> _The problem_
Among the entries below, only the lines starting at the one with "MERCHANTABILITY, FITNESS FOR" and ending at the one with "TORT OR OTHERWISE, ARISING", both included, are to be printed exactly.

> _Data for the task_
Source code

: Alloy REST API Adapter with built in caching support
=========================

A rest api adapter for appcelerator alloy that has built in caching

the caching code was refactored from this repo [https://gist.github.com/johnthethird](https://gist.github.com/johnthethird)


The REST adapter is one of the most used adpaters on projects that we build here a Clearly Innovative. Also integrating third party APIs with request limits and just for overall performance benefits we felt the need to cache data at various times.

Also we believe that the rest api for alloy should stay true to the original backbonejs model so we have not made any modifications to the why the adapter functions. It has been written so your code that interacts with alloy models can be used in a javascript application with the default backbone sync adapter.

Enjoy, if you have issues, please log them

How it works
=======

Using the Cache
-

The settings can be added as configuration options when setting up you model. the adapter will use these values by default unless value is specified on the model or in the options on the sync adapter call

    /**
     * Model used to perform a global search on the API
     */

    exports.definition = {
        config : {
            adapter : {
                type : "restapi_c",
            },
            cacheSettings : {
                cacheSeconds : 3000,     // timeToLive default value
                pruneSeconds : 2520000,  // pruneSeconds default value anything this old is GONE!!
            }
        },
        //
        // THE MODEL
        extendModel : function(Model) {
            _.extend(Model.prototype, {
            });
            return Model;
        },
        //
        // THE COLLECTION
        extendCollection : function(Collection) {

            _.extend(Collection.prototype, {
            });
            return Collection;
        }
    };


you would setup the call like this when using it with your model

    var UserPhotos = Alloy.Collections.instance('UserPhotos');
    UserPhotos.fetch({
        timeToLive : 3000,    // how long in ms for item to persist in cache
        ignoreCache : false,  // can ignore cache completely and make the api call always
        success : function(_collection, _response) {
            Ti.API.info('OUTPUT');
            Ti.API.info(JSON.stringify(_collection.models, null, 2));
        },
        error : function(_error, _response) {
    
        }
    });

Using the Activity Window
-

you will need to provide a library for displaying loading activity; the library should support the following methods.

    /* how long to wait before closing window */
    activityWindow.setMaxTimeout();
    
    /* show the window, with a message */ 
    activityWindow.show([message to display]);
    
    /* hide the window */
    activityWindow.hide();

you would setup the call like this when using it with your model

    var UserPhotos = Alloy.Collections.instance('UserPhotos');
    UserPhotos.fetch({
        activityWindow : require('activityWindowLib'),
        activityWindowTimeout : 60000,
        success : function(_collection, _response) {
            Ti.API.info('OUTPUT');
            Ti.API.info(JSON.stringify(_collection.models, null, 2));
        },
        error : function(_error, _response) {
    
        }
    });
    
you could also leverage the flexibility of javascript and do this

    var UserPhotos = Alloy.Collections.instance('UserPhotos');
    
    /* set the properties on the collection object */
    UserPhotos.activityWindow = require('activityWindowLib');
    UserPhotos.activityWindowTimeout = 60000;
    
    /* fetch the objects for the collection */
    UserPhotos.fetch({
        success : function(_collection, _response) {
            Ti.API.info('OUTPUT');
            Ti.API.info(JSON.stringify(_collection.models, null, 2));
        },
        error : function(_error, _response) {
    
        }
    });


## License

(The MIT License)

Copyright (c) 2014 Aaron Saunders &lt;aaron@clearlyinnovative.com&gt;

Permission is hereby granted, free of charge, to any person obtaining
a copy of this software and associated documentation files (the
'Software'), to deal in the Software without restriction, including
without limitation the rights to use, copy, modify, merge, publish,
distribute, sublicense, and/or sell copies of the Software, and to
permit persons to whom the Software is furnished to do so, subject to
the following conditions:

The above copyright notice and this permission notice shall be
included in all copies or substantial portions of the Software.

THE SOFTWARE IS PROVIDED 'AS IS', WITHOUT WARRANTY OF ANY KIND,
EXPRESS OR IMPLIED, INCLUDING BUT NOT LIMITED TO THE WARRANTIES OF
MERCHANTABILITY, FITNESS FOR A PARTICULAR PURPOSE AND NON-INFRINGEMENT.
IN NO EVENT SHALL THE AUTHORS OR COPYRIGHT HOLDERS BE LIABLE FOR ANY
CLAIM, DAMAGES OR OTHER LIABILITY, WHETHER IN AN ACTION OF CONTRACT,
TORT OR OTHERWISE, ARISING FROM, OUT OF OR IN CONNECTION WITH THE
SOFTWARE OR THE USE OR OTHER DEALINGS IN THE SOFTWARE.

> _Answer area_
MERCHANTABILITY, FITNESS FOR A PARTICULAR PURPOSE AND NON-INFRINGEMENT.
IN NO EVENT SHALL THE AUTHORS OR COPYRIGHT HOLDERS BE LIABLE FOR ANY
CLAIM, DAMAGES OR OTHER LIABILITY, WHETHER IN AN ACTION OF CONTRACT,
TORT OR OTHERWISE, ARISING FROM, OUT OF OR IN CONNECTION WITH THE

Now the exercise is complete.